### EXERCISE
Go through the entries below and copy each line that holds the word "drivers".

= Beginning of Section =

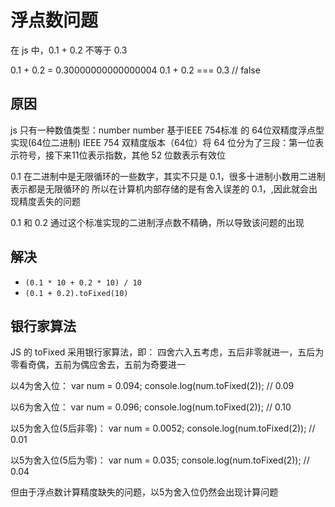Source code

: # 浮点数问题

在 js 中，0.1 + 0.2 不等于 0.3

0.1 + 0.2 = 0.30000000000000004
0.1 + 0.2 === 0.3 // false

## 原因

js 只有一种数值类型：number
number 基于IEEE 754标准 的 64位双精度浮点型实现(64位二进制)
IEEE 754 双精度版本（64位）将 64 位分为了三段：第一位表示符号，接下来11位表示指数，其他 52 位数表示有效位

0.1 在二进制中是无限循环的一些数字，其实不只是 0.1，很多十进制小数用二进制表示都是无限循环的
所以在计算机内部存储的是有舍入误差的 0.1，,因此就会出现精度丢失的问题

0.1 和 0.2 通过这个标准实现的二进制浮点数不精确，所以导致该问题的出现

## 解决

- `(0.1 * 10 + 0.2 * 10) / 10`
- `(0.1 + 0.2).toFixed(10)`

## 银行家算法

JS 的 toFixed 采用银行家算法，即：
四舍六入五考虑，五后非零就进一，五后为零看奇偶，五前为偶应舍去，五前为奇要进一

以4为舍入位：
var num = 0.094;
console.log(num.toFixed(2)); // 0.09

以6为舍入位：
var num = 0.096;
console.log(num.toFixed(2)); // 0.10

以5为舍入位(5后非零)：
var num = 0.0052;
console.log(num.toFixed(2)); // 0.01

以5为舍入位(5后为零)：
var num = 0.035;
console.log(num.toFixed(2)); // 0.04

但由于浮点数计算精度缺失的问题，以5为舍入位仍然会出现计算问题

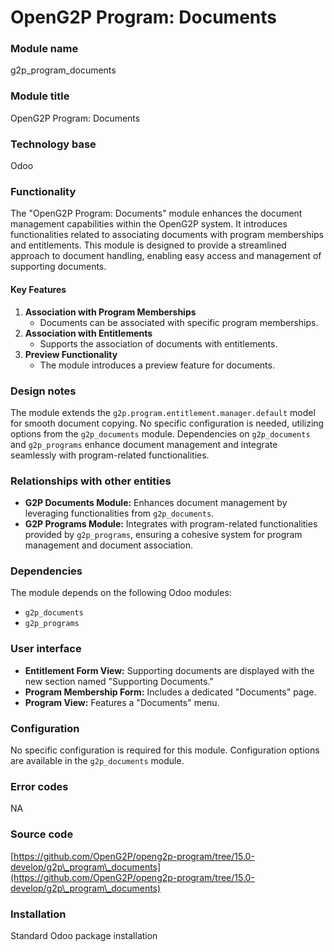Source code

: # OpenG2P Program: Documents

### Module name

g2p\_program\_documents

### Module title

OpenG2P Program: Documents

### Technology base

Odoo

### Functionality

The "OpenG2P Program: Documents" module enhances the document management capabilities within the OpenG2P system. It introduces functionalities related to associating documents with program memberships and entitlements. This module is designed to provide a streamlined approach to document handling, enabling easy access and management of supporting documents.

#### Key Features

1. **Association with Program Memberships**
   * Documents can be associated with specific program memberships.
2. **Association with Entitlements**
   * Supports the association of documents with entitlements.
3. **Preview Functionality**
   * The module introduces a preview feature for documents.

### Design notes

The module extends the `g2p.program.entitlement.manager.default` model for smooth document copying. No specific configuration is needed, utilizing options from the `g2p_documents` module. Dependencies on `g2p_documents` and `g2p_programs` enhance document management and integrate seamlessly with program-related functionalities.

### Relationships with other entities

* **G2P Documents Module:** Enhances document management by leveraging functionalities from `g2p_documents`.
* **G2P Programs Module:** Integrates with program-related functionalities provided by `g2p_programs`, ensuring a cohesive system for program management and document association.

### Dependencies

The module depends on the following Odoo modules:

* `g2p_documents`
* `g2p_programs`

### User interface

* **Entitlement Form View:** Supporting documents are displayed with the new section named "Supporting Documents."
* **Program Membership Form:** Includes a dedicated "Documents" page.
* **Program View:** Features a "Documents" menu.

### Configuration

No specific configuration is required for this module. Configuration options are available in the `g2p_documents` module.

### Error codes

NA

### Source code

[https://github.com/OpenG2P/openg2p-program/tree/15.0-develop/g2p\_program\_documents](https://github.com/OpenG2P/openg2p-program/tree/15.0-develop/g2p\_program\_documents)

### Installation

Standard Odoo package installation
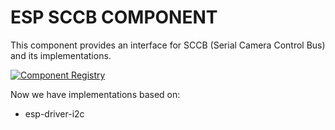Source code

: # ESP SCCB COMPONENT

This component provides an interface for SCCB (Serial Camera Control Bus) and its implementations.

[![Component Registry](https://components.espressif.com/components/espressif/esp_sccb_intf/badge.svg)](https://components.espressif.com/components/espressif/esp_sccb_intf)

Now we have implementations based on:

- esp-driver-i2c
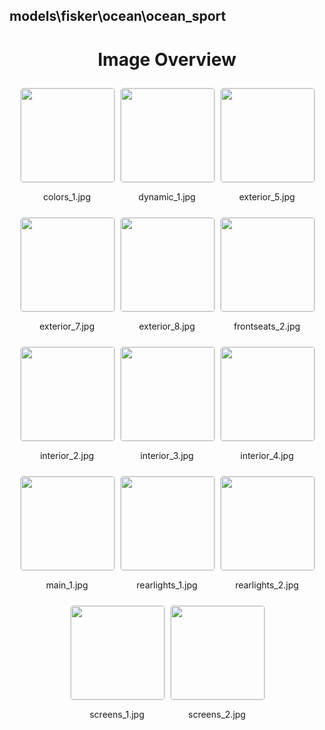 ## models\fisker\ocean\ocean_sport


<style>
    .image-gallery {
        display: flex;
        flex-wrap: wrap;
        gap: 10px;
        justify-content: center;
        padding: 10px;
    }
    .image-gallery img {
        width: 150px;
        height: auto;
        border: 1px solid #ddd;
        border-radius: 5px;
    }
    .image-gallery div {
        flex: 1 1 calc(33.333% - 20px); /* Three images per row on large screens */
        max-width: 150px;
        text-align: center;
    }
    @media (max-width: 768px) {
        .image-gallery div {
            flex: 1 1 calc(50% - 20px); /* Two images per row on medium screens */
        }
    }
    @media (max-width: 480px) {
        .image-gallery div {
            flex: 1 1 100%; /* One image per row on small screens */
        }
    }
</style>
<h1 style ="text-align: center;"> Image Overview </h1> <div class="image-gallery">
<div>
<img src="https://media.evkx.net/multimedia/models/fisker/ocean/ocean_sport/colors_1_st.jpg">
<p>colors_1.jpg</p>
</div>
<div>
<img src="https://media.evkx.net/multimedia/models/fisker/ocean/ocean_sport/dynamic_1_st.jpg">
<p>dynamic_1.jpg</p>
</div>
<div>
<img src="https://media.evkx.net/multimedia/models/fisker/ocean/ocean_sport/exterior_5_st.jpg">
<p>exterior_5.jpg</p>
</div>
<div>
<img src="https://media.evkx.net/multimedia/models/fisker/ocean/ocean_sport/exterior_7_st.jpg">
<p>exterior_7.jpg</p>
</div>
<div>
<img src="https://media.evkx.net/multimedia/models/fisker/ocean/ocean_sport/exterior_8_st.jpg">
<p>exterior_8.jpg</p>
</div>
<div>
<img src="https://media.evkx.net/multimedia/models/fisker/ocean/ocean_sport/frontseats_2_st.jpg">
<p>frontseats_2.jpg</p>
</div>
<div>
<img src="https://media.evkx.net/multimedia/models/fisker/ocean/ocean_sport/interior_2_st.jpg">
<p>interior_2.jpg</p>
</div>
<div>
<img src="https://media.evkx.net/multimedia/models/fisker/ocean/ocean_sport/interior_3_st.jpg">
<p>interior_3.jpg</p>
</div>
<div>
<img src="https://media.evkx.net/multimedia/models/fisker/ocean/ocean_sport/interior_4_st.jpg">
<p>interior_4.jpg</p>
</div>
<div>
<img src="https://media.evkx.net/multimedia/models/fisker/ocean/ocean_sport/main_1_st.jpg">
<p>main_1.jpg</p>
</div>
<div>
<img src="https://media.evkx.net/multimedia/models/fisker/ocean/ocean_sport/rearlights_1_st.jpg">
<p>rearlights_1.jpg</p>
</div>
<div>
<img src="https://media.evkx.net/multimedia/models/fisker/ocean/ocean_sport/rearlights_2_st.jpg">
<p>rearlights_2.jpg</p>
</div>
<div>
<img src="https://media.evkx.net/multimedia/models/fisker/ocean/ocean_sport/screens_1_st.jpg">
<p>screens_1.jpg</p>
</div>
<div>
<img src="https://media.evkx.net/multimedia/models/fisker/ocean/ocean_sport/screens_2_st.jpg">
<p>screens_2.jpg</p>
</div>
</div>
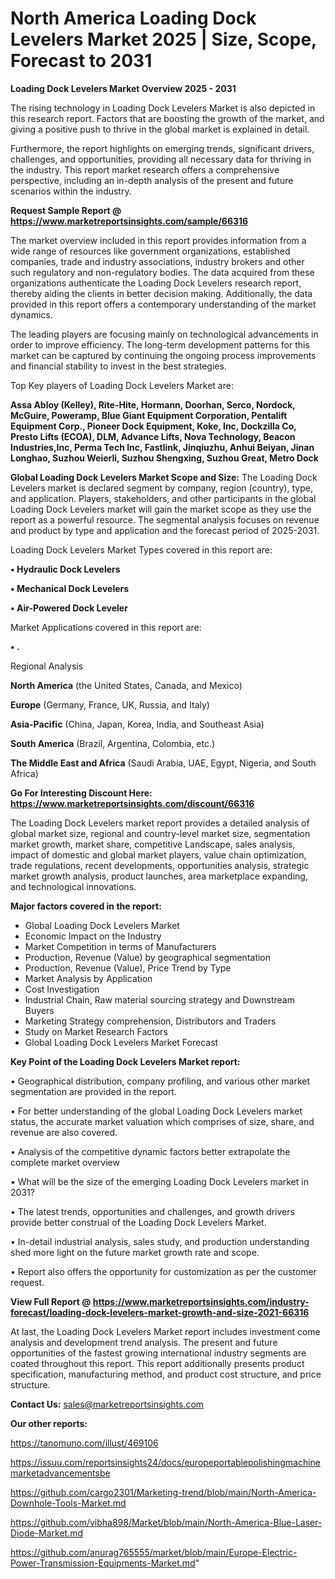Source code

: # North America Loading Dock Levelers Market 2025 | Size, Scope, Forecast to 2031

<Strong> Loading Dock Levelers Market Overview 2025 - 2031</strong>

The rising technology in Loading Dock Levelers Market is also depicted in this research report. Factors that are boosting the growth of the market, and giving a positive push to thrive in the global market is explained in detail.

Furthermore, the report highlights on emerging trends, significant drivers, challenges, and opportunities, providing all necessary data for thriving in the industry. This report market research offers a comprehensive perspective, including an in-depth analysis of the present and future scenarios within the industry.

<strong>Request Sample Report @ <a href=https://www.marketreportsinsights.com/sample/66316>https://www.marketreportsinsights.com/sample/66316</a></strong>

The market overview included in this report provides information from a wide range of resources like government organizations, established companies, trade and industry associations, industry brokers and other such regulatory and non-regulatory bodies. The data acquired from these organizations authenticate the Loading Dock Levelers research report, thereby aiding the clients in better decision making. Additionally, the data provided in this report offers a contemporary understanding of the market dynamics.

The leading players are focusing mainly on technological advancements in order to improve efficiency. The long-term development patterns for this market can be captured by continuing the ongoing process improvements and financial stability to invest in the best strategies.

Top Key players of Loading Dock Levelers Market are:

<strong>Assa Abloy (Kelley), Rite-Hite, Hormann, Doorhan, Serco, Nordock, McGuire, Poweramp, Blue Giant Equipment Corporation, Pentalift Equipment Corp., Pioneer Dock Equipment, Koke, Inc, Dockzilla Co, Presto Lifts (ECOA), DLM, Advance Lifts, Nova Technology, Beacon Industries,Inc, Perma Tech Inc, Fastlink, Jinqiuzhu, Anhui Beiyan, Jinan Longhao, Suzhou Weierli, Suzhou Shengxing, Suzhou Great, Metro Dock</strong>

<strong><b>Global Loading Dock Levelers Market Scope and Size:</b></strong>
The Loading Dock Levelers market is declared segment by company, region (country), type, and application. Players, stakeholders, and other participants in the global Loading Dock Levelers market will gain the market scope as they use the report as a powerful resource. The segmental analysis focuses on revenue and product by type and application and the forecast period of 2025-2031.

Loading Dock Levelers Market Types covered in this report are:

<strong>• Hydraulic Dock Levelers

• Mechanical Dock Levelers

• Air-Powered Dock Leveler</strong>

Market Applications covered in this report are:

<strong>• .</strong> 

Regional Analysis

<strong>North America</strong> (the United States, Canada, and Mexico)

<strong>Europe</strong> (Germany, France, UK, Russia, and Italy)

<strong>Asia-Pacific</strong> (China, Japan, Korea, India, and Southeast Asia)

<strong>South America</strong> (Brazil, Argentina, Colombia, etc.)

<strong>The Middle East and Africa</strong> (Saudi Arabia, UAE, Egypt, Nigeria, and South Africa)

<strong>Go For Interesting Discount Here: <a href=https://www.marketreportsinsights.com/discount/66316>https://www.marketreportsinsights.com/discount/66316</a></strong>

The Loading Dock Levelers market report provides a detailed analysis of global market size, regional and country-level market size, segmentation market growth, market share, competitive Landscape, sales analysis, impact of domestic and global market players, value chain optimization, trade regulations, recent developments, opportunities analysis, strategic market growth analysis, product launches, area marketplace expanding, and technological innovations.

<strong><b>Major factors covered in the report:</b></strong>
<ul>
  <li>Global Loading Dock Levelers Market </li>
  <li>Economic Impact on the Industry</li>
  <li>Market Competition in terms of Manufacturers</li>
  <li>Production, Revenue (Value) by geographical segmentation</li>
  <li>Production, Revenue (Value), Price Trend by Type</li>
  <li>Market Analysis by Application</li>
  <li>Cost Investigation</li>
  <li>Industrial Chain, Raw material sourcing strategy and Downstream Buyers</li>
  <li>Marketing Strategy comprehension, Distributors and Traders</li>
  <li>Study on Market Research Factors</li>
  <li>Global Loading Dock Levelers Market Forecast</li>
</ul>

<strong><b>Key Point of the Loading Dock Levelers Market report:</b></strong>

• Geographical distribution, company profiling, and various other market segmentation are provided in the report.

• For better understanding of the global Loading Dock Levelers market status, the accurate market valuation which comprises of size, share, and revenue are also covered.

• Analysis of the competitive dynamic factors better extrapolate the complete market overview

• What will be the size of the emerging Loading Dock Levelers market in 2031?

• The latest trends, opportunities and challenges, and growth drivers provide better construal of the Loading Dock Levelers Market.

• In-detail industrial analysis, sales study, and production understanding shed more light on the future market growth rate and scope.

• Report also offers the opportunity for customization as per the customer request.

<strong><b>View Full Report @ <a href=https://www.marketreportsinsights.com/industry-forecast/loading-dock-levelers-market-growth-and-size-2021-66316>https://www.marketreportsinsights.com/industry-forecast/loading-dock-levelers-market-growth-and-size-2021-66316</a></b></strong>


At last, the Loading Dock Levelers Market report includes investment come analysis and development trend analysis. The present and future opportunities of the fastest growing international industry segments are coated throughout this report. This report additionally presents product specification, manufacturing method, and product cost structure, and price structure.

<strong>Contact Us:</strong>
sales@marketreportsinsights.com

<strong>Our other reports:</strong>

<a href=https://tanomuno.com/illust/469106>https://tanomuno.com/illust/469106</a>

<a href=https://issuu.com/reportsinsights24/docs/europeportablepolishingmachinemarketadvancementsbe>https://issuu.com/reportsinsights24/docs/europeportablepolishingmachinemarketadvancementsbe</a>

<a href=https://github.com/cargo2301/Marketing-trend/blob/main/North-America-Downhole-Tools-Market.md>https://github.com/cargo2301/Marketing-trend/blob/main/North-America-Downhole-Tools-Market.md</a>

<a href=https://github.com/vibha898/Market/blob/main/North-America-Blue-Laser-Diode-Market.md>https://github.com/vibha898/Market/blob/main/North-America-Blue-Laser-Diode-Market.md</a>

<a href=https://github.com/anurag765555/market/blob/main/Europe-Electric-Power-Transmission-Equipments-Market.md>https://github.com/anurag765555/market/blob/main/Europe-Electric-Power-Transmission-Equipments-Market.md</a>"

= End of Section =

### SOLUTION FOR THIS EXERCISE
Furthermore, the report highlights on emerging trends, significant drivers, challenges, and opportunities, providing all necessary data for thriving in the industry. This report market research offers a comprehensive perspective, including an in-depth analysis of the present and future scenarios within the industry.
• The latest trends, opportunities and challenges, and growth drivers provide better construal of the Loading Dock Levelers Market.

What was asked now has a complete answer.